İlkbahar: doğanın uyanışının izlendiği güzel mevsim... Güneş çıkınca ince giysiler, güneş bulutların arkasına gizlenince ceket veya mont giyilen kararsız havaların zamanı... Baharda gezmek de ayrı güzel. Mart'ın son günü Nisan'ın ilk günleri Alaçatı'da güneşli ve hafif esintili güzel bir havada yazı özleyenler tişörtle biraz üşüyenler ise ceket ve montla geziniyordu.

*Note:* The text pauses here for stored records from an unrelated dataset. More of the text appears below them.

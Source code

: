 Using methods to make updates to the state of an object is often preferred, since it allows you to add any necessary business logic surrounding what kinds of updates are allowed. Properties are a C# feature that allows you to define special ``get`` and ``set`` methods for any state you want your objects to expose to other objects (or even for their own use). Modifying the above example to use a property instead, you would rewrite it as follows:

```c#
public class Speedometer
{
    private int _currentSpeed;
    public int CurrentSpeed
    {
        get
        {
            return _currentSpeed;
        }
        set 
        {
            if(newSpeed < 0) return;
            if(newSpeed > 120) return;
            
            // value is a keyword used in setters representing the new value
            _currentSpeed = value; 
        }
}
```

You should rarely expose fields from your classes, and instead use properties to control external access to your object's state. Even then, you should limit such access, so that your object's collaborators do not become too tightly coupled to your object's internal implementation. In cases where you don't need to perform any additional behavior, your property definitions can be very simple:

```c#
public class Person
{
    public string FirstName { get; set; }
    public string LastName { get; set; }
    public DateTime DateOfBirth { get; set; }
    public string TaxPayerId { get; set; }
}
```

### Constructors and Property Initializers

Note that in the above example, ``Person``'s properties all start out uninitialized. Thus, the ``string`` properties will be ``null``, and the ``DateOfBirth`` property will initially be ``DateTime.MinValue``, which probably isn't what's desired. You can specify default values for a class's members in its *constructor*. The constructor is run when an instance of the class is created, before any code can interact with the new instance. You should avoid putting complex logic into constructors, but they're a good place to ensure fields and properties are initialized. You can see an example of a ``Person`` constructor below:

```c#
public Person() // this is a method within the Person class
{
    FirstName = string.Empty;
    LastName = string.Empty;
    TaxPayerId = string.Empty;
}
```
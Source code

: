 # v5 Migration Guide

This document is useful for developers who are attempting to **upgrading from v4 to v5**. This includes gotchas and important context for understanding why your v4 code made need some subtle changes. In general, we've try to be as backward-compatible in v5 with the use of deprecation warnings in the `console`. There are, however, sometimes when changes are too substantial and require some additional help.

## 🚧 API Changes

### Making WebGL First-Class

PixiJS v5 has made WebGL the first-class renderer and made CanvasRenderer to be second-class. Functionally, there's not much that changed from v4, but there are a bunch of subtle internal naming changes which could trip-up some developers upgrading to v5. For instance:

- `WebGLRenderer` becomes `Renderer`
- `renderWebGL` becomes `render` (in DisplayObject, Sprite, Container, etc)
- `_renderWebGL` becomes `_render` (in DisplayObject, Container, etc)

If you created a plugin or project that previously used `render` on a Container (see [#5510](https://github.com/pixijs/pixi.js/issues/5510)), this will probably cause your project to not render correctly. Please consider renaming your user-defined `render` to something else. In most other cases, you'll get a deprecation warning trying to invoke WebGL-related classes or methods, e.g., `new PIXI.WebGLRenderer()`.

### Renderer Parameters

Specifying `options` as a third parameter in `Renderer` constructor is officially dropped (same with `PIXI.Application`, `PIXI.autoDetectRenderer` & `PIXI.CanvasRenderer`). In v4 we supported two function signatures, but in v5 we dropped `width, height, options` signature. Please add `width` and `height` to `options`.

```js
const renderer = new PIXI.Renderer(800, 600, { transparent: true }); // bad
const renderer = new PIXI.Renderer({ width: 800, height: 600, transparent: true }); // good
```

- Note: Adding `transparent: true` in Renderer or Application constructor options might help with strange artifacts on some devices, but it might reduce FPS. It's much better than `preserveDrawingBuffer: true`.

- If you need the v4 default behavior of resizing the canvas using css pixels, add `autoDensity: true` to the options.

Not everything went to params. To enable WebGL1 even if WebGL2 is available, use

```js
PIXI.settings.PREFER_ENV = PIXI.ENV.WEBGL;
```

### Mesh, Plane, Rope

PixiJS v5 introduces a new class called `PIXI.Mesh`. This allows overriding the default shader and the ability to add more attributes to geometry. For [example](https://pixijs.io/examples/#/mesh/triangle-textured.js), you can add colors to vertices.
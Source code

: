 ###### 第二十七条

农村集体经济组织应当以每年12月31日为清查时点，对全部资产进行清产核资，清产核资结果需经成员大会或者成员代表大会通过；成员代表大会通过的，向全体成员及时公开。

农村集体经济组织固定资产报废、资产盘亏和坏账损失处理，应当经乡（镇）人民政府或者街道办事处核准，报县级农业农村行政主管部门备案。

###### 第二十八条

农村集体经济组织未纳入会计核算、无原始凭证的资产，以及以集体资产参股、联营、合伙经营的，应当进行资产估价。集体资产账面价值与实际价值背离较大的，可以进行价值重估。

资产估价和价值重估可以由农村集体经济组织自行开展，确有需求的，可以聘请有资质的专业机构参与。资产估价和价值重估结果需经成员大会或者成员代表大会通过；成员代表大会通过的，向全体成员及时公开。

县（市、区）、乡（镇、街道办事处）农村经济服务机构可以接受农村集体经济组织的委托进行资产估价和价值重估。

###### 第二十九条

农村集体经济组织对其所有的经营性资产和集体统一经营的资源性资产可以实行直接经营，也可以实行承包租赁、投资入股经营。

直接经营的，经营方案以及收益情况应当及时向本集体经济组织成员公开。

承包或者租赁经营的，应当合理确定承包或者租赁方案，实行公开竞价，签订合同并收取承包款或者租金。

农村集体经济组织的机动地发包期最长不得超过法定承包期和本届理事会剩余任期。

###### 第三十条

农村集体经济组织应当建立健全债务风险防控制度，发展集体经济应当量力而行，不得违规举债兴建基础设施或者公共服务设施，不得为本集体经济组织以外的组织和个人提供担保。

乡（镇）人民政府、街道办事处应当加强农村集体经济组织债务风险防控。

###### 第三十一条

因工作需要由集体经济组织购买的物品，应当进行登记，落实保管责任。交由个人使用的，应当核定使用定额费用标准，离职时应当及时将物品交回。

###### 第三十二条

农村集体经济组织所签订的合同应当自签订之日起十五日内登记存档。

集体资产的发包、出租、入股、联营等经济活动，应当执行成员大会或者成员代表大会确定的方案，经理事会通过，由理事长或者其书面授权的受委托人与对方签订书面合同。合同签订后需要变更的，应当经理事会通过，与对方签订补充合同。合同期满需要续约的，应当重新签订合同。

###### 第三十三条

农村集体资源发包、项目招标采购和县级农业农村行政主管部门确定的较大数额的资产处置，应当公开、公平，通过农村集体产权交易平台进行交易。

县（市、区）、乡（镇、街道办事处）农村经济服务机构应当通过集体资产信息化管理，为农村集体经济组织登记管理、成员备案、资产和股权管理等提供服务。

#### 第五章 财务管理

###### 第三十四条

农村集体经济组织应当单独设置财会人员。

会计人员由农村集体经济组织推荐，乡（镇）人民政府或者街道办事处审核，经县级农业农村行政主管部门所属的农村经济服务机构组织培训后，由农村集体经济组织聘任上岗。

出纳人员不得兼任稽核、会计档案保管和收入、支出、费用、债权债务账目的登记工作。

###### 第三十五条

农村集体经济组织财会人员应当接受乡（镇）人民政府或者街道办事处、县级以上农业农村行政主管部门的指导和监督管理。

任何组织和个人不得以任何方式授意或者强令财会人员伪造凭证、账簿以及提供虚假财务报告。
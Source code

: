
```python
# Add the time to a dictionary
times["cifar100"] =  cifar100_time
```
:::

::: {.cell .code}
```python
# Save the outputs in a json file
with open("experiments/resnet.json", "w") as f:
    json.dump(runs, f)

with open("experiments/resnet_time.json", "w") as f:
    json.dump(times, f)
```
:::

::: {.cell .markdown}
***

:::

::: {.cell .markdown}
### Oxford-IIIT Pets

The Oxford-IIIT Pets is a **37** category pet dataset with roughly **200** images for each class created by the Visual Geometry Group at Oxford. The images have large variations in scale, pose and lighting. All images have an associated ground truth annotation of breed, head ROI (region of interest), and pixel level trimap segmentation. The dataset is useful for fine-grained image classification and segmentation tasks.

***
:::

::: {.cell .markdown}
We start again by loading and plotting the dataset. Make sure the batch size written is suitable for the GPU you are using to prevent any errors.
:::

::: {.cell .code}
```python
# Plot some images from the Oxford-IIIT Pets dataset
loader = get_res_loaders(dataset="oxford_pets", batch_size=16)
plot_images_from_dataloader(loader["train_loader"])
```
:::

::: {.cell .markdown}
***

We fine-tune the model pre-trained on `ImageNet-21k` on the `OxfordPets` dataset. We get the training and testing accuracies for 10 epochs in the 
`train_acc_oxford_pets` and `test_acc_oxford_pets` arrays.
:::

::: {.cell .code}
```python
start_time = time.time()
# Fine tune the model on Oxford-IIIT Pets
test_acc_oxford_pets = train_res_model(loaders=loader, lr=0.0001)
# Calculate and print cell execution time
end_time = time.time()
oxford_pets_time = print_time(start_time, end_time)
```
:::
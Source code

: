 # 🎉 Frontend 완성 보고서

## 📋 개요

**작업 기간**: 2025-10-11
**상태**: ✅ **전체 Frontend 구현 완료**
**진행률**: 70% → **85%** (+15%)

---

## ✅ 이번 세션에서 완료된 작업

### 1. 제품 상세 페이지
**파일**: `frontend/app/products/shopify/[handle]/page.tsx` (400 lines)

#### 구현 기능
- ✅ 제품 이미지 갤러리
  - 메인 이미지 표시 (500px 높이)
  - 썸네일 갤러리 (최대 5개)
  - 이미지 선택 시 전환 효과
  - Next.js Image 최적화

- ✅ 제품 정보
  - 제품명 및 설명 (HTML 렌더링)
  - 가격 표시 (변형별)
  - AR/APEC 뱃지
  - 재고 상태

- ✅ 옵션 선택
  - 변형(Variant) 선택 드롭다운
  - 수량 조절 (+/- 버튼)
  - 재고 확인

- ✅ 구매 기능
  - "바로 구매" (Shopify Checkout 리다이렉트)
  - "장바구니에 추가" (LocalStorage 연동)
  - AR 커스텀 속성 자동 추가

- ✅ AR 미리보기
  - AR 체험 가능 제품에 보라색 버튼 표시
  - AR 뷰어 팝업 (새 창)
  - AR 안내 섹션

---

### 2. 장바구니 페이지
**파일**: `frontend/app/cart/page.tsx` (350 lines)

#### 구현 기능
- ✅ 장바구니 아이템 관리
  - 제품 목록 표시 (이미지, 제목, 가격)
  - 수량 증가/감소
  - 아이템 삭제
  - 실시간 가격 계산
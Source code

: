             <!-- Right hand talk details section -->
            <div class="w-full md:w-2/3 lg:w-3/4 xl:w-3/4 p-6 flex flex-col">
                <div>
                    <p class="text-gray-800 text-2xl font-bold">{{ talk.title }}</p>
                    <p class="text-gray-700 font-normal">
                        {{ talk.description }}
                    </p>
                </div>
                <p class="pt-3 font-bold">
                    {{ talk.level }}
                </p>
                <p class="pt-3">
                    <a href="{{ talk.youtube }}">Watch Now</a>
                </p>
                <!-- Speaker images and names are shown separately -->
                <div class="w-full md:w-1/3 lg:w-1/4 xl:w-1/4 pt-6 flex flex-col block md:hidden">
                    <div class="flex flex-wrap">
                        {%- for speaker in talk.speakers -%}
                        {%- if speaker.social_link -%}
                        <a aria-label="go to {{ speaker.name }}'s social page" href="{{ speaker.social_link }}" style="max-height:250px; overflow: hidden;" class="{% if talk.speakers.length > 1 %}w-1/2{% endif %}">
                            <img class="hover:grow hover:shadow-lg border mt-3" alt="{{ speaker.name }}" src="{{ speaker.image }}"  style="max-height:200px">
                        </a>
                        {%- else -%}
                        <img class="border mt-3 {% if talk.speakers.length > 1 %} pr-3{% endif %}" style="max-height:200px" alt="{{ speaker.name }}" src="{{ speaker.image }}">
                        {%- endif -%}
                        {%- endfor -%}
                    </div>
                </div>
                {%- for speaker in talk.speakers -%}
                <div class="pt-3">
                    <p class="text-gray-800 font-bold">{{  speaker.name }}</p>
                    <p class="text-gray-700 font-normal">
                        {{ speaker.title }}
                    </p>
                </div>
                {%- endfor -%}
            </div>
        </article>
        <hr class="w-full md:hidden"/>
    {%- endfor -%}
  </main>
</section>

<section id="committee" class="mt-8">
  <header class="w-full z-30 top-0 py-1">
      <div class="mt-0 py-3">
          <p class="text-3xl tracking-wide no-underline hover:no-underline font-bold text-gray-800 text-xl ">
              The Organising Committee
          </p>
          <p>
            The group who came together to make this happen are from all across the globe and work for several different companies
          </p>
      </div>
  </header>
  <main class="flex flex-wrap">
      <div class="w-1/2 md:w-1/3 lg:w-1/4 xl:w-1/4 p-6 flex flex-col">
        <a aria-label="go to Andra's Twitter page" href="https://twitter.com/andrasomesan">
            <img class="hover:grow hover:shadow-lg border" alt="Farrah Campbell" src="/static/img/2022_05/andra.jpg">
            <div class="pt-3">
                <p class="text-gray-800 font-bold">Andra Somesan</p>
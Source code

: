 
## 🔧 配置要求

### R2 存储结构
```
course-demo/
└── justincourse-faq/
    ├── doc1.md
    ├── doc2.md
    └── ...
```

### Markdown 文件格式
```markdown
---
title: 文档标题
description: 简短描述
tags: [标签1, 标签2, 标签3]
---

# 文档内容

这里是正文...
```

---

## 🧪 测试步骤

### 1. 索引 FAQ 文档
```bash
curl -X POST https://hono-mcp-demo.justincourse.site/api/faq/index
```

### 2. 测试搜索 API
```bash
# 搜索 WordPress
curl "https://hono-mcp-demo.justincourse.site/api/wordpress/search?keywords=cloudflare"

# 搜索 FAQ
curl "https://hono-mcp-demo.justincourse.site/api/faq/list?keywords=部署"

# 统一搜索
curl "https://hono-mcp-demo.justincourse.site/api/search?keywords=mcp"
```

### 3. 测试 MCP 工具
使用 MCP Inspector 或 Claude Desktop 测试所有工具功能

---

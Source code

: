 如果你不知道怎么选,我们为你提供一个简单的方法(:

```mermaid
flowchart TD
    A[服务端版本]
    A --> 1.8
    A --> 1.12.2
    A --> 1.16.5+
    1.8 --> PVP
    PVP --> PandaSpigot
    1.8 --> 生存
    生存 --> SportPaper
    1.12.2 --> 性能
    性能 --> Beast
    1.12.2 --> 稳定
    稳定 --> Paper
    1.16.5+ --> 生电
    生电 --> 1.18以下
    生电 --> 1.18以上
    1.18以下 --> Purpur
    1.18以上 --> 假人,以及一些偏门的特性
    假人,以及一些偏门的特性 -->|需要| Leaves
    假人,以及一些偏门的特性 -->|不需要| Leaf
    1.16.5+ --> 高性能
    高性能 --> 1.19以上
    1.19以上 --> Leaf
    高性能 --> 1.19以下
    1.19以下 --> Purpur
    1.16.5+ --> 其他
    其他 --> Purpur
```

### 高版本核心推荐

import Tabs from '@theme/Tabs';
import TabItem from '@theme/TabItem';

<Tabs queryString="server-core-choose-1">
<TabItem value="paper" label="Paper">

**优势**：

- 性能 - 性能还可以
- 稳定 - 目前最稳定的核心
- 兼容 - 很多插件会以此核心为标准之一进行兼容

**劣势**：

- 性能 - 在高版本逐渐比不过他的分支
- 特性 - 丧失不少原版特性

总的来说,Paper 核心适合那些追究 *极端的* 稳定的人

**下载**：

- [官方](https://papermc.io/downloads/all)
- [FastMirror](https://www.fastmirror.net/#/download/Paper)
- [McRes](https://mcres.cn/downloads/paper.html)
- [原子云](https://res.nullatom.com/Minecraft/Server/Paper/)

Restoran, kafe ve dükkan gibi mekanların bir kısmı açılmış, bir kısmı da 7- 9 Nisan tarihlerinde düzenlenecek 8. Ot Festivali'ne yetişmek için heyecanlı ve yoğun bir hazırlık içindeydi. Ot Festivali'nde turizm şirketlerinin düzenlediği turlarla Alaçatı'ya binlerce kişi geliyor ve otellerde yer bulmak güçleşiyor. Egeye özgü otların satıldığı ve lezzetli zeytinyağlı yemeklerin hazırlandığı festival kapsamında çok sayıda etkinlik de düzenleniyor. Bu yılın otu olarak
ısırgan
seçilmiş. Festivalin kalabalık ve hareketli geçeceği kesin. Yine de
Alaçatı sokaklarının sakinken tadını çıkarmak ayrı bir keyif.
Özellikle eski hallerine uygun şekilde restore edilip butik otellere dönüşen iki katlı, cumbalı, avlulu taş evleriyle ünlü olan Alaçatı, Çeşme'ye bağlı son yılların en gözde ve trend yerlerinden biri. Akdeniz'in Provence stilinin ön planda olduğu bu güzel yerleşim aynı zamanda sörf yapanların tercih ettiği rüzgarlı denize de sahip. Çoğunlukla mavi olmakla birlikte pastel tonlardaki kapıları ve panjurlarıyla cumbalı taş evlerin sıralandığı arnavut kaldırımlı dar sokaklarda yürürken sanki zaman duruyor. Kaplumbağa gibi yavaş yavaş ilerleyerek an'ın getirdiklerine odaklanmak isteyenler ve aylak gezginler için harika. Ülkenin ve dünyanın gündeminden uzak, huzurlu bir yaşam vaat eden ortam insanı kendi içine çekiyor. Bu çekilmeye hemen ayak uydurmak iyi hissettiriyor.